Hong Kong’s regulator proposed a relaxation of rules banning retail investors from buying crypto tokens from licensed platforms on Monday. The prohibition had been the source of debate in the city’s legislature, with lawmakers last year pushing the regulator to relax the rules because investors were already using offshore and unregulated platforms such as FTX to place trades.
The regulator also announced all crypto trading platforms operating in Hong Kong need to be approved by the Securities and Futures Commission by June 2024, or else close down its operations. The SFC “will not hesitate to take enforcement action,” the regulator suggested in a new consultation.
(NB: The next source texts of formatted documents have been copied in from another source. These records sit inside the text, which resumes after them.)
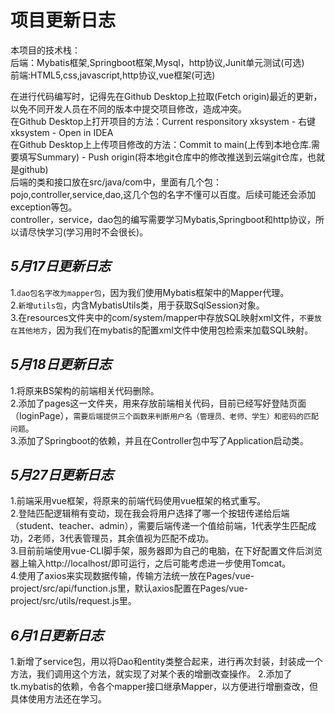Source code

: 项目更新日志
============  

本项目的技术栈：  
后端：Mybatis框架,Springboot框架,Mysql，http协议,Junit单元测试(可选)    
前端:HTML5,css,javascript,http协议,vue框架(可选)  

在进行代码编写时，记得先在Github Desktop上拉取(Fetch origin)最近的更新，以免不同开发人员在不同的版本中提交项目修改，造成冲突。    
在Github Desktop上打开项目的方法：Current responsitory xksystem - 右键xksystem - Open in IDEA  
在Github Desktop上上传项目修改的方法：Commit to main(上传到本地仓库.需要填写Summary) - Push origin(将本地git仓库中的修改推送到云端git仓库，也就是github)  
后端的类和接口放在src/java/com中，里面有几个包：pojo,controller,service,dao,这几个包的名字不懂可以百度。后续可能还会添加exception等包。  
controller，service，dao包的编写需要学习Mybatis,Springboot和http协议，所以请尽快学习(学习用时不会很长)。  

*5月17日更新日志* 
-----------------
1.`dao包名字改为mapper包`，因为我们使用Mybatis框架中的Mapper代理。  
2.`新增utils包`，内含MybatisUtils类，用于获取SqlSession对象。    
3.在resources文件夹中的com/system/mapper中存放SQL映射xml文件，`不要放在其他地方`，因为我们在mybatis的配置xml文件中使用包检索来加载SQL映射。

*5月18日更新日志*
-----------------
1.将原来BS架构的前端相关代码删除。    
2.添加了pages这一文件夹，用来存放前端相关代码，目前已经写好登陆页面（loginPage），`需要后端提供三个函数来判断用户名（管理员、老师、学生）和密码的匹配问题`。  
3.添加了Springboot的依赖，并且在Controller包中写了Application启动类。  

*5月27日更新日志*
-----------------
1.前端采用vue框架，将原来的前端代码使用vue框架的格式重写。  
2.登陆匹配逻辑稍有变动，现在我会将用户选择了哪一个按钮传递给后端（student、teacher、admin），需要后端传递一个值给前端，1代表学生匹配成功，2老师，3代表管理员，其余值视为匹配不成功。  
3.目前前端使用vue-CLI脚手架，服务器即为自己的电脑，在下好配置文件后浏览器上输入http://localhost/即可运行，之后可能考虑进一步使用Tomcat。  
4.使用了axios来实现数据传输，传输方法统一放在Pages/vue-project/src/api/function.js里，默认axios配置在Pages/vue-project/src/utils/request.js里。  

*6月1日更新日志*
-----------------
1.新增了service包，用以将Dao和entity类整合起来，进行再次封装，封装成一个方法，我们调用这个方法，就实现了对某个表的增删改查操作。
2.添加了tk.mybatis的依赖，令各个mapper接口继承Mapper，以方便进行增删查改，但具体使用方法还在学习。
According to an SFC spokeswoman, Hong Kong platforms are expected to list Bitcoin and Ether, the two largest digital assets by market value. As part of a larger initiative to reestablish the city’s credentials as a financial center, Hong Kong switched to a pro-crypto attitude at the end of October last year.
To develop a required regulatory framework that can attract businesses and safeguard investors, officials are hoping to draw lessons from last year’s $1.5 trillion digital asset crash and a wave of worldwide bankruptcies, including the collapse of the FTX exchange. Exchange-traded funds (ETFs) trading in Bitcoin and Ether futures from CME Group (NASDAQ: CME ) are already permitted by the government, and this month saw the sale of the first-ever digital green bonds.
New rules for crypto trading platform In other news, the Securities and Futures Commission (SFC) of Hong Kong released its draft regulations for virtual asset trading platforms on Monday and is now accepting public feedback. Any cryptocurrency trading platforms, including those that already exist, that want to apply for a license under the new regime “should begin to assess and adapt their systems and procedures to prepare for the new regime,” the notice stated.
The government has been behind changes to the city’s crypto licensing rules with officials keen to position Hong Kong as a financial center for digital assets. The city’s central bank only last week issued the world’s first tokenized green bond, raising around $100 million to invest in clean energy technology and related projects. Hong Kong last year announced new mandatory licensing provisions for centralized crypto service providers, which come into effect on June 1. The SFC said Monday it was looking “to strike a better balance between investor protection and market development.”
Industry and experts can weigh in on the new policies until March 31. The regulator also suggested that only the largest tokens will be available for retail traders. The consultation covers token admission requirements and outlines that “eligible large-cap virtual assets” need to fulfil certain market criteria issued by at least two independent index-providers.